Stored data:

____________

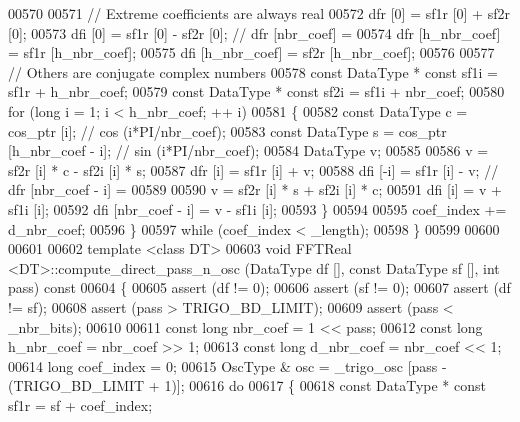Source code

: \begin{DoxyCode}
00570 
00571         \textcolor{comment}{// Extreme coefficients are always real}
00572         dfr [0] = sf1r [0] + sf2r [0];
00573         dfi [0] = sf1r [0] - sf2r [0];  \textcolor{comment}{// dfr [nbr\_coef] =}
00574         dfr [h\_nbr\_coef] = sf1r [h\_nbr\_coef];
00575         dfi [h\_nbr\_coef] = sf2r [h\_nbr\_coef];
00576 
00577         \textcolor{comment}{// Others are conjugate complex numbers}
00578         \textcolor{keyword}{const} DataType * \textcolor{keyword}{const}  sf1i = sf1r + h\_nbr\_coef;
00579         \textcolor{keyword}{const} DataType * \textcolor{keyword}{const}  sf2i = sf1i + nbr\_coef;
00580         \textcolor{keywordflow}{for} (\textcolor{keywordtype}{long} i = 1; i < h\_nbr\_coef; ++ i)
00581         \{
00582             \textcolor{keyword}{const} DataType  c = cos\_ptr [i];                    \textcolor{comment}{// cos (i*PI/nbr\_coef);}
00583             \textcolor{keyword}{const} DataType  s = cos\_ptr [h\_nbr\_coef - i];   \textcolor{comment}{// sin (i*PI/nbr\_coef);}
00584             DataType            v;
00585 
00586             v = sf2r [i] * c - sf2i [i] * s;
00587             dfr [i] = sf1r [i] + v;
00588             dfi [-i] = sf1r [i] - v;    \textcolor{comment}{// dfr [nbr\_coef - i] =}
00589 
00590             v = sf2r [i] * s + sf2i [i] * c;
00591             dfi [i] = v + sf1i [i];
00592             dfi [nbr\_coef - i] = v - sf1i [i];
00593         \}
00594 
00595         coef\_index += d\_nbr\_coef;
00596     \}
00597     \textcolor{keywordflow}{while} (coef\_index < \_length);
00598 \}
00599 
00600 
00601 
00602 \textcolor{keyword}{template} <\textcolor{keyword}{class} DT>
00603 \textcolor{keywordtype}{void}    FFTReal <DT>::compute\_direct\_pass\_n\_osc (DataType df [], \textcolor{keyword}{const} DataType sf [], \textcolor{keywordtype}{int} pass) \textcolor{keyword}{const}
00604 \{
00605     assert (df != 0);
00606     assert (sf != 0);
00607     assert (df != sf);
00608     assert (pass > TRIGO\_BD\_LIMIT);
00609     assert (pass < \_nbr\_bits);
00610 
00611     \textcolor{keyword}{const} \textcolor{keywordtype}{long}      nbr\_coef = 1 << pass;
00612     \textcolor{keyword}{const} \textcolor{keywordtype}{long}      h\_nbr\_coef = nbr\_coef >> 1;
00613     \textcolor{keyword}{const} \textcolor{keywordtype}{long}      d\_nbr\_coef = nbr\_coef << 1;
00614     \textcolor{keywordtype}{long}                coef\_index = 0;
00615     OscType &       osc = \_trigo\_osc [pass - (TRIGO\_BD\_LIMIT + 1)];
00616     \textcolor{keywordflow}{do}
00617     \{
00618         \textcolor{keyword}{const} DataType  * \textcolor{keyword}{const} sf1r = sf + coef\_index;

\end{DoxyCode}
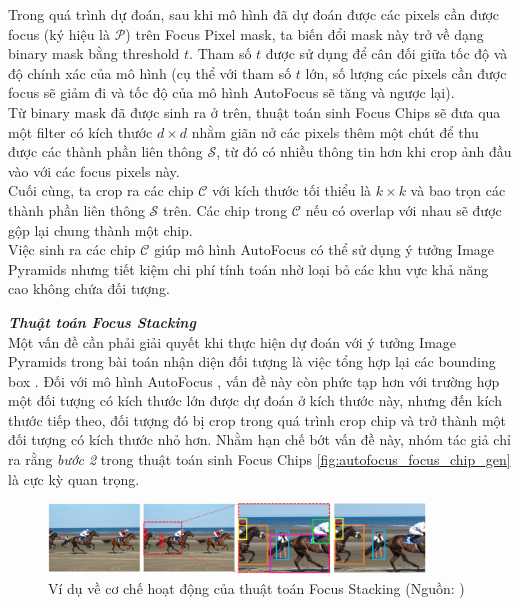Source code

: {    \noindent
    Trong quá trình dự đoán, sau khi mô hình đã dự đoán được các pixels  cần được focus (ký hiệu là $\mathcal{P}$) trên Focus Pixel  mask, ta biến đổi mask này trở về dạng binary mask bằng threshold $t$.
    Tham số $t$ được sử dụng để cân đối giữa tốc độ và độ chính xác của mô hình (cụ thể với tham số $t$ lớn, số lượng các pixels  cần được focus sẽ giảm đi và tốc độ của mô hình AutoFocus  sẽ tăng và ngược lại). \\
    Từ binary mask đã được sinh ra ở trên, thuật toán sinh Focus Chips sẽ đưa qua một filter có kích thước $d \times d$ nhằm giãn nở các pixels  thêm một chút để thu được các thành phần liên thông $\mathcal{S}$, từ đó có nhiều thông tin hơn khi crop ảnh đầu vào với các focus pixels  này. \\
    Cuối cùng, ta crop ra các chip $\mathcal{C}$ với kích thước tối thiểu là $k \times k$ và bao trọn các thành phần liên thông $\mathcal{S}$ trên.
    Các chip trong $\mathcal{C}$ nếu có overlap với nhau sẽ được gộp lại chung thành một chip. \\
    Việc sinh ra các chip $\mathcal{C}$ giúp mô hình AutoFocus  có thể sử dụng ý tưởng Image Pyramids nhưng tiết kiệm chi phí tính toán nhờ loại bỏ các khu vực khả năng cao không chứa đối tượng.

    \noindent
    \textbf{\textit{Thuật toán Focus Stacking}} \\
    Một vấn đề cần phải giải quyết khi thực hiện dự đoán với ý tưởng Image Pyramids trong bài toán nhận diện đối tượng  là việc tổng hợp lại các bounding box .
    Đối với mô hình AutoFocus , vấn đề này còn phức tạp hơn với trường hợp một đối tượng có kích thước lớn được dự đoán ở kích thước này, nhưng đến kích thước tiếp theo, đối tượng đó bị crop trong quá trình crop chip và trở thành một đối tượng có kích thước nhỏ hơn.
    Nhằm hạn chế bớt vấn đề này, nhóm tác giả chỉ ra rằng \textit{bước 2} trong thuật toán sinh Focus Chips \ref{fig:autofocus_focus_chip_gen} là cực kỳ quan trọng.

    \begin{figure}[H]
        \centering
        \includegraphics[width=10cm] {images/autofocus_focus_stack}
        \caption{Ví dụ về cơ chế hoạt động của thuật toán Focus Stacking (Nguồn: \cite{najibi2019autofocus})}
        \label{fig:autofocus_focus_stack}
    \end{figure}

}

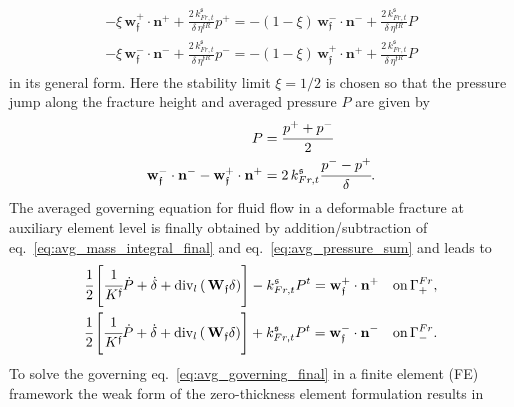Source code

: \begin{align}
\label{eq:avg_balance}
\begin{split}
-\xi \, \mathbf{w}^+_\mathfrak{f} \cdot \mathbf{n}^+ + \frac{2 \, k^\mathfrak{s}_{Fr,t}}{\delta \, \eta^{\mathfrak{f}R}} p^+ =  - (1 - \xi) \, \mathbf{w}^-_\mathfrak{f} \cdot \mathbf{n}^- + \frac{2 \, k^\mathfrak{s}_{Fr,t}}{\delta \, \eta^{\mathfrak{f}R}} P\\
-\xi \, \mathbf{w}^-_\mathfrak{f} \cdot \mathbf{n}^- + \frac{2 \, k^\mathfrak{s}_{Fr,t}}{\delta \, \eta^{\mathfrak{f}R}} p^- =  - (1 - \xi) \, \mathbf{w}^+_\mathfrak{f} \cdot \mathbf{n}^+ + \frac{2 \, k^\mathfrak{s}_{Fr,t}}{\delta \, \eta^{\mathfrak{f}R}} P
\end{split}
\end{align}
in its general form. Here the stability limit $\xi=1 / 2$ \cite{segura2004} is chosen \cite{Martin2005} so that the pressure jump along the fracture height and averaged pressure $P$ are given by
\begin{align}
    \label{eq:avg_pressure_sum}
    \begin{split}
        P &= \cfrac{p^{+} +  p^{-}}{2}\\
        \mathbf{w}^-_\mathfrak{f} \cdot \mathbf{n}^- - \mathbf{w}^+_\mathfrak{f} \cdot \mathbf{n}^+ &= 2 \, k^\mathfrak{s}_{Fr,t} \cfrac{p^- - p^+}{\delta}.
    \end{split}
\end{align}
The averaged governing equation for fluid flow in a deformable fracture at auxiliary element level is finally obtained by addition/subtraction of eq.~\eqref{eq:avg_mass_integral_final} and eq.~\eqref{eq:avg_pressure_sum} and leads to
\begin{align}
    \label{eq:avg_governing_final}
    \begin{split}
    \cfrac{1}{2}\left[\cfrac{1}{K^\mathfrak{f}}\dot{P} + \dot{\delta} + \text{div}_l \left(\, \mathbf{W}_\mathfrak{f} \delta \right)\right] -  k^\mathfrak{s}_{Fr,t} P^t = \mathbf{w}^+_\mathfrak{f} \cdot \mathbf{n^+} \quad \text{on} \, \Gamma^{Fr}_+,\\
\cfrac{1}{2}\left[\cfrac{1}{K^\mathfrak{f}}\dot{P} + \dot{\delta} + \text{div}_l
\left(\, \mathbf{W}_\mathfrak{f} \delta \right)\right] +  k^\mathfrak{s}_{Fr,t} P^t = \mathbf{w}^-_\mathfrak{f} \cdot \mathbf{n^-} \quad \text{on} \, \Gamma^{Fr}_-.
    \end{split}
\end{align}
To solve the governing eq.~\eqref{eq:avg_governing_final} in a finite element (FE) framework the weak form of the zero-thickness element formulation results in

____________

What is needed here is one number: how many lines of the entries hold the string "averaged".

2